Task requirements: Gather from the material every line that contains the string "comments".

Given records:
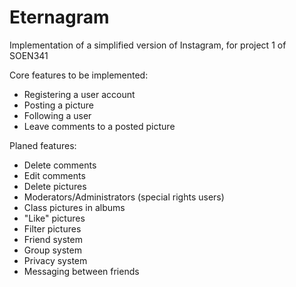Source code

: # Eternagram
Implementation of a simplified version of Instagram, for project 1 of SOEN341

Core features to be implemented:
- Registering a user account
- Posting a picture
- Following a user
- Leave comments to a posted picture

Planed features:
- Delete comments
- Edit comments
- Delete pictures
- Moderators/Administrators (special rights users)
- Class pictures in albums
- "Like" pictures
- Filter pictures
- Friend system
- Group system
- Privacy system
- Messaging between friends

Answer to the problem:
- Leave comments to a posted picture
- Delete comments
- Edit comments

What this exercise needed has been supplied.